## [Assignment]
Within the material below, transcribe exactly the lines from the one holding "and tested experimentally." through the one holding "With the vast", keeping both ends and skipping the rest.
** Available records follows **
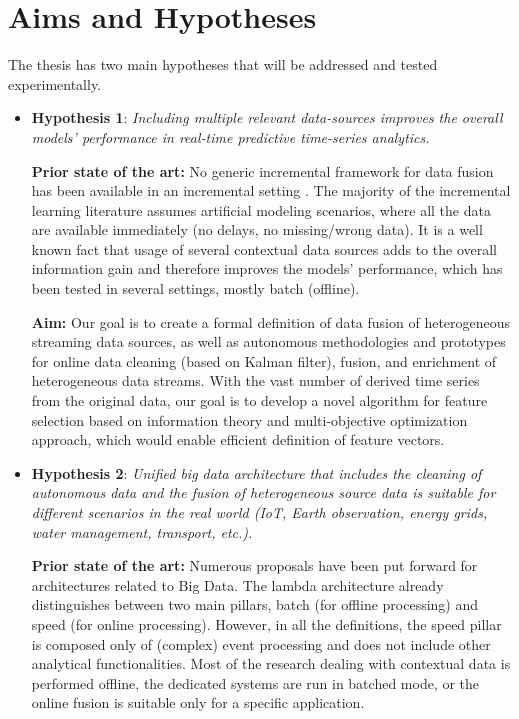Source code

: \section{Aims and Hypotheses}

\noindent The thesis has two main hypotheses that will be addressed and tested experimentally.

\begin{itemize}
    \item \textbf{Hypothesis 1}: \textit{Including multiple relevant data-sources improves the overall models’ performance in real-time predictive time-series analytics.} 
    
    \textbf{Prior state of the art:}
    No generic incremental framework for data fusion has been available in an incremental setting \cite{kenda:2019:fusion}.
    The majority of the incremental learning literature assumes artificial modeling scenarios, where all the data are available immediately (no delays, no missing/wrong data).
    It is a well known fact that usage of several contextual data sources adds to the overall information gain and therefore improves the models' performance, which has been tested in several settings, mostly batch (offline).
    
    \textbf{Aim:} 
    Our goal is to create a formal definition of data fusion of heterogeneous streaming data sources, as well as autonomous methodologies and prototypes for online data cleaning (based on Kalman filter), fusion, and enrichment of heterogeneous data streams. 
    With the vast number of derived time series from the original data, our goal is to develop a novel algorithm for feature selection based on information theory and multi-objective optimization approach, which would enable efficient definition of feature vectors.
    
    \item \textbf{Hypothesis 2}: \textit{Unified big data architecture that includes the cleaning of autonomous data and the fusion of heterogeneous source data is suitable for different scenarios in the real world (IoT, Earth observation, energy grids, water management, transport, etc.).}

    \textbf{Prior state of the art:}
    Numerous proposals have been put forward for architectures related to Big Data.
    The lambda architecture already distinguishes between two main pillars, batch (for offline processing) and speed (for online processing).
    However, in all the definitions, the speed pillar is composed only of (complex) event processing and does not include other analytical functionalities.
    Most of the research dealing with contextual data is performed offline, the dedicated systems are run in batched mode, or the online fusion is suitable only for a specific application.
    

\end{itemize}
** End of Available records **
** Available records follows **
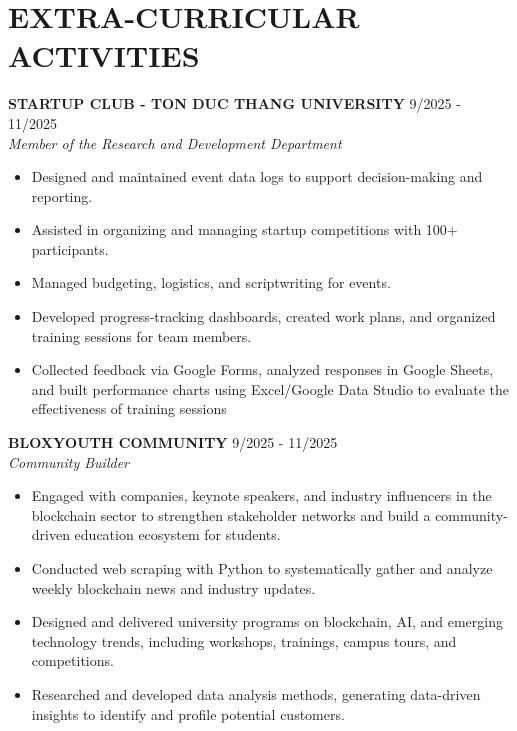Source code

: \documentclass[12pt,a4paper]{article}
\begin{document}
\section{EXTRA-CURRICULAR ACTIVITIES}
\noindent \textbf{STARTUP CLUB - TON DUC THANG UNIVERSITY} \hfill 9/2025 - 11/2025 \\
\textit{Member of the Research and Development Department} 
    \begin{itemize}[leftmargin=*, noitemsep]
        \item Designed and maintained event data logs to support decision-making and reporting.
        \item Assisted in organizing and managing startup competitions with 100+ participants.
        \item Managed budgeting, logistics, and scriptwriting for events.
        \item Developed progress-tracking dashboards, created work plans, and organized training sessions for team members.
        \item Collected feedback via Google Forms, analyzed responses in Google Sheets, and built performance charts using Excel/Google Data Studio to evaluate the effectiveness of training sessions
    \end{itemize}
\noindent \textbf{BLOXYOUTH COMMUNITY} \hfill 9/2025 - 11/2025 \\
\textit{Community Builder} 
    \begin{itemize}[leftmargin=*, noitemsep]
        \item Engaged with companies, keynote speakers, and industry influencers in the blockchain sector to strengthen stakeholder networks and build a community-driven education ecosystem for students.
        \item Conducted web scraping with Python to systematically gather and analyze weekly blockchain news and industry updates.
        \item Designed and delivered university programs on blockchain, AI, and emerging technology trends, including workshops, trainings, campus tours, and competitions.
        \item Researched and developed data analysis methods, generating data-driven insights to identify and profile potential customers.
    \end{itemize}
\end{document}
** End of Available records **
## [Answer to the exercise]
\noindent The thesis has two main hypotheses that will be addressed and tested experimentally.

\begin{itemize}
    \item \textbf{Hypothesis 1}: \textit{Including multiple relevant data-sources improves the overall models’ performance in real-time predictive time-series analytics.} 
    
    \textbf{Prior state of the art:}
    No generic incremental framework for data fusion has been available in an incremental setting \cite{kenda:2019:fusion}.
    The majority of the incremental learning literature assumes artificial modeling scenarios, where all the data are available immediately (no delays, no missing/wrong data).
    It is a well known fact that usage of several contextual data sources adds to the overall information gain and therefore improves the models' performance, which has been tested in several settings, mostly batch (offline).
    
    \textbf{Aim:} 
    Our goal is to create a formal definition of data fusion of heterogeneous streaming data sources, as well as autonomous methodologies and prototypes for online data cleaning (based on Kalman filter), fusion, and enrichment of heterogeneous data streams. 
    With the vast number of derived time series from the original data, our goal is to develop a novel algorithm for feature selection based on information theory and multi-objective optimization approach, which would enable efficient definition of feature vectors.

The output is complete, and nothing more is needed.